Stored data entries
*-*-*

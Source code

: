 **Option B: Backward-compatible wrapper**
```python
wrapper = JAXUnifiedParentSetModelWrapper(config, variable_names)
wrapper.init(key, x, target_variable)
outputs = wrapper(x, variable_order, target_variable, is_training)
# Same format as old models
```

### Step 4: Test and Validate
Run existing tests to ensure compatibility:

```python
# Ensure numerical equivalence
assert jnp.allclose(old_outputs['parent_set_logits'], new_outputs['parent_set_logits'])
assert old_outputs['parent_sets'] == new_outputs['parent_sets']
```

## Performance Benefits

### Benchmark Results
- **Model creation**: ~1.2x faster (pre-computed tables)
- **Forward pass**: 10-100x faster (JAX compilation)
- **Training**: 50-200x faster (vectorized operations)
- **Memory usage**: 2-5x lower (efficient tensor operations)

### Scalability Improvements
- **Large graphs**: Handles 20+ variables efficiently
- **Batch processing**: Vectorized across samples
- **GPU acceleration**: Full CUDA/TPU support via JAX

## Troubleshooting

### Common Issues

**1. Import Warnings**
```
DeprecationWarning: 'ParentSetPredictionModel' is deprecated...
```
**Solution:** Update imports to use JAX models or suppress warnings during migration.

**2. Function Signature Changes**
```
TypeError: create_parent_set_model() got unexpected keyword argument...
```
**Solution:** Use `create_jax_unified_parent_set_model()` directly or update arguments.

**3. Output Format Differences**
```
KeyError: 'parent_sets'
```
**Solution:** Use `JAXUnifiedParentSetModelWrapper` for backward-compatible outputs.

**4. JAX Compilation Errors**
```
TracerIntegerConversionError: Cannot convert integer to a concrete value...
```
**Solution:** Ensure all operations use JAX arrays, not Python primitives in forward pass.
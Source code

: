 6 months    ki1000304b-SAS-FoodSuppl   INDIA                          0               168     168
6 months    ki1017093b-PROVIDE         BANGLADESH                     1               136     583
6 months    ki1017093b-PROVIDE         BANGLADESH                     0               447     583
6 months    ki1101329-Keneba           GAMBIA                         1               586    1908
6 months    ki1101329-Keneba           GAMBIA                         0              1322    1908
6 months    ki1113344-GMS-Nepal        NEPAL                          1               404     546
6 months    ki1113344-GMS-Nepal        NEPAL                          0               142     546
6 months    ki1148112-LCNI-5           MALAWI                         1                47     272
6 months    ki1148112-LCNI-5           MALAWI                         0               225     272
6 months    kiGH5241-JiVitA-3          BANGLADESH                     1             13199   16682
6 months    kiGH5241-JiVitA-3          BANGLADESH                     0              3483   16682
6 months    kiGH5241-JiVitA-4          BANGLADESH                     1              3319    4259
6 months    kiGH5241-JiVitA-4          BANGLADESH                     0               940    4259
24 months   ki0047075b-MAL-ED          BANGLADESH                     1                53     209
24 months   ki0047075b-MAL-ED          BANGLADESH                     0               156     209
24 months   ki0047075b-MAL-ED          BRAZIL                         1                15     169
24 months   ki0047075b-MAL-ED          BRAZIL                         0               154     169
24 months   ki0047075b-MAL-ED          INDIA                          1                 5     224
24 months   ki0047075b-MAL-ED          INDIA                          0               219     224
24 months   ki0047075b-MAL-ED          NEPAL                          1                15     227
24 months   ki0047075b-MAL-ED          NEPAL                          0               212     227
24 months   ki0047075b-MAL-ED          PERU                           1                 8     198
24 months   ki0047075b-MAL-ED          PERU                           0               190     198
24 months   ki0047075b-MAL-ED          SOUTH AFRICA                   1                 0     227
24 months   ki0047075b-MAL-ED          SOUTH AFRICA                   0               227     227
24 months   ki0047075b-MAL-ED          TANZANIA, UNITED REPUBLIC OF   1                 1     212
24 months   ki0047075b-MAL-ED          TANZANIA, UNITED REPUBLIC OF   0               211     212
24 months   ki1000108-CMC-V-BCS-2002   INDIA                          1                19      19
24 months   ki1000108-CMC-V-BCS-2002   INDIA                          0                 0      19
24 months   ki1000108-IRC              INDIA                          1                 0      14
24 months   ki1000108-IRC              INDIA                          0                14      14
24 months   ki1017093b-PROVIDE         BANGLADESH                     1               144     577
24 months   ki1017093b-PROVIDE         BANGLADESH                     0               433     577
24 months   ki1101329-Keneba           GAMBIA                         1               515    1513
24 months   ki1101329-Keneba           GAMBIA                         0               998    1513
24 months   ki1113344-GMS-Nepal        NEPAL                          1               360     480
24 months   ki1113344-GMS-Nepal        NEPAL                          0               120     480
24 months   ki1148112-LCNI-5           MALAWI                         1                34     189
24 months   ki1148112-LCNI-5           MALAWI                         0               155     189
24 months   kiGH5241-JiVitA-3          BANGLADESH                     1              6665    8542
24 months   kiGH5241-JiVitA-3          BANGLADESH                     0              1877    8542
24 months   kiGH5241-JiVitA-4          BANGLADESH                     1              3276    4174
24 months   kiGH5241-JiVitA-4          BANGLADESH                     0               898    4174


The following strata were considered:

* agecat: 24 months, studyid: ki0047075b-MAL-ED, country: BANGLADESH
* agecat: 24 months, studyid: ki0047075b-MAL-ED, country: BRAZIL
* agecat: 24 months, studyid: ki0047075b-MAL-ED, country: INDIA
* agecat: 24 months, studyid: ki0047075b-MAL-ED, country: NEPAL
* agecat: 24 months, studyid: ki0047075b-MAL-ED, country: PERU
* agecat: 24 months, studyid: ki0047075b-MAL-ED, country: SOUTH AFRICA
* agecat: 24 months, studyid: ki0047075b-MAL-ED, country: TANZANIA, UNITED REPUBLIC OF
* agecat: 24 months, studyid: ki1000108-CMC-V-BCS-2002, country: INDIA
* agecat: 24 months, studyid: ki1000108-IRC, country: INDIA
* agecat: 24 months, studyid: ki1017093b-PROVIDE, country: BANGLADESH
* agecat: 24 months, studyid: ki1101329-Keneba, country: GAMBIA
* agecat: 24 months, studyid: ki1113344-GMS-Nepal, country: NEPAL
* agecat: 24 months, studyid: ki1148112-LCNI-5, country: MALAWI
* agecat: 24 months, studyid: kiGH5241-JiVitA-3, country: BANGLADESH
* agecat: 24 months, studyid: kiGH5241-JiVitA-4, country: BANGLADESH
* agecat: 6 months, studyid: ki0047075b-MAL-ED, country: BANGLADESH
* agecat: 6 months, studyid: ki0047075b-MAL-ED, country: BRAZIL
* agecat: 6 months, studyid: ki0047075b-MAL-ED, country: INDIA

*-*-*

### TASK
Repeat exactly the lines from the line containing "ki1017093b-PROVIDE, country: BANGLADESH" through the last line of the records above, including both, and nothing else.

### THE ANSWER
* agecat: 24 months, studyid: ki1017093b-PROVIDE, country: BANGLADESH
* agecat: 24 months, studyid: ki1101329-Keneba, country: GAMBIA
* agecat: 24 months, studyid: ki1113344-GMS-Nepal, country: NEPAL
* agecat: 24 months, studyid: ki1148112-LCNI-5, country: MALAWI
* agecat: 24 months, studyid: kiGH5241-JiVitA-3, country: BANGLADESH
* agecat: 24 months, studyid: kiGH5241-JiVitA-4, country: BANGLADESH
* agecat: 6 months, studyid: ki0047075b-MAL-ED, country: BANGLADESH
* agecat: 6 months, studyid: ki0047075b-MAL-ED, country: BRAZIL
* agecat: 6 months, studyid: ki0047075b-MAL-ED, country: INDIA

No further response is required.